From Angular to Aurelia Part 2: Services

Continuing the series about the move from Angular 1.x to Aurelia the second part is all about explaining the transition from Angular's Service concepts.

Services, Factories, ... lazers, ninjas and foo

One of the biggest complaints I often hear about Angular 1.x is the crazy naming for it's concepts. Instead of having one unified way to name a certain features you get a band-wagon full of terms and concepts, most of the time sounding more complicated then they actually are. So let's start out by first analyzing the status-quo of Angular's service concepts.

Mother of Services: The $provide object

To do so take a look at the following figure.
Angular 1.x service concept

We start out with the $provide object which's purpose is to register other components during the module configuration phase by leveraging the $injector service. It's purpose is to create, load and retrieve a service instance. The actual creation of a service happens via service providers. Therefore $provide offers several methods, which more or less do the same thing, just on different abstraction levels. No matter which way you choose in the end the result is that Angular's Dependency Injection cares about creating a singleton instance for your new service.

The Service Provider

The actual service provider is a function named provider which may be used like this:

app.provider('Demo', function () {  
  return {
    $get: function () {
      return {
          // implement your logic here
      }
    }
  };
});

As you see the function takes the name of the new service as first argument, followed by function which should return a object containing at least the property $get. This one is called during the initialization phase and should return the body of your service.

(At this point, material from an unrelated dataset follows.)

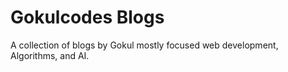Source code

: # Gokulcodes Blogs

A collection of blogs by Gokul mostly focused web development, Algorithms, and AI.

By looking at the syntax one can clearly understand that this isn't actually the most convenient way to declare services nevertheless it offers the most flexibility. So the next way to create a service is by utilizing a service factory, which more or less may be understood as the service blueprint — the service body.

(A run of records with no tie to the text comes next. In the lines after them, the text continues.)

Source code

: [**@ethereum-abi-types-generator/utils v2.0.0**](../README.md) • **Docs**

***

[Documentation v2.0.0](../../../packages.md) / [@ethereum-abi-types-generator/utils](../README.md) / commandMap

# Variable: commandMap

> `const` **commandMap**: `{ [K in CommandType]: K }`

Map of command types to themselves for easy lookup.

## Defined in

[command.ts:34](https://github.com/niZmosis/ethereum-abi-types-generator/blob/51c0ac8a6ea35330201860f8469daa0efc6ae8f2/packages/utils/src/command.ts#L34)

Creating a Service Blueprint

The service blueprint comes in two flavors. The first is by using a factory method the other by working with a service class. Now depending on who you ask there are wild speculations about why one approach is better then the other. Funny enough though they are essentially the same. Lets look at the implementation of the factory method.

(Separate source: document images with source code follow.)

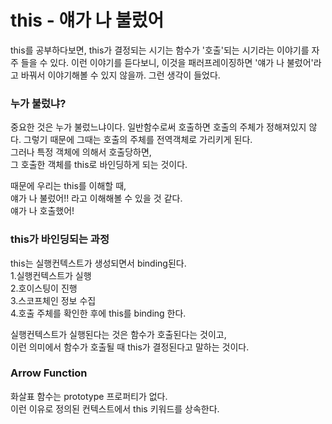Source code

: # this - 얘가 나 불렀어

this를 공부하다보면, this가 결정되는 시기는 함수가 '호출'되는 시기라는 이야기를 자주 들을 수 있다.
이런 이야기를 듣다보니, 이것을 패러프레이징하면 '얘가 나 불렀어'라고 바꿔서 이야기해볼 수 있지 않을까. 그런 생각이 들었다.

### 누가 불렀냐?

중요한 것은 누가 불렀느냐이다.
일반함수로써 호출하면 호출의 주체가 정해져있지 않다.
그렇기 때문에 그때는 호출의 주체를 전역객체로 가리키게 된다.  
그러나 특정 객체에 의해서 호출당하면,  
그 호출한 객체를 this로 바인딩하게 되는 것이다.

때문에 우리는 this를 이해할 때,  
얘가 나 불렀어!! 라고 이해해볼 수 있을 것 같다.  
얘가 나 호출했어!

### this가 바인딩되는 과정

this는 실행컨텍스트가 생성되면서 binding된다.  
1.실행컨텍스트가 실행  
2.호이스팅이 진행  
3.스코프체인 정보 수집  
4.호출 주체를 확인한 후에 this를 binding 한다.

실행컨텍스트가 실행된다는 것은 함수가 호출된다는 것이고,  
이런 의미에서 함수가 호출될 때 this가 결정된다고 말하는 것이다.

### Arrow Function

화살표 함수는 prototype 프로퍼티가 없다.  
이런 이유로 정의된 컨텍스트에서 this 키워드를 상속한다.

function factory(name, fn) {  
    return provider(name, { $get: fn });
}

and here's how you would create a service using it:

app.factory('DemoFactory', function() {  
  var privateMethod = function() {
    return "DemoFactory";
  };

  return {
    publicMethod: function() {
      return privateMethod();
    }
  };
});

Note the example leverages the revealing module pattern

Next we'll look at the implementation of the service method:

function service(name, constructor) {  
    return factory(name, ['$injector', function($injector) {
        return $injector.instantiate(constructor);
    }]);
}

Again followed by how you'd create your own service with it:

var DemoClass = function() {  
  var privateMethod = function() {
    return "DemoService";
  };

  return {
    publicMethod: function() {
      return privateMethod();
    }
  };
};
app.service('DemoService', DemoClass);  

So now that you've seen both of them you may judge by yourself. But it's clear that in the end whatever you do, results in a provider. Also don't let anybody fool you that you have to take X because Y is only doable that way :)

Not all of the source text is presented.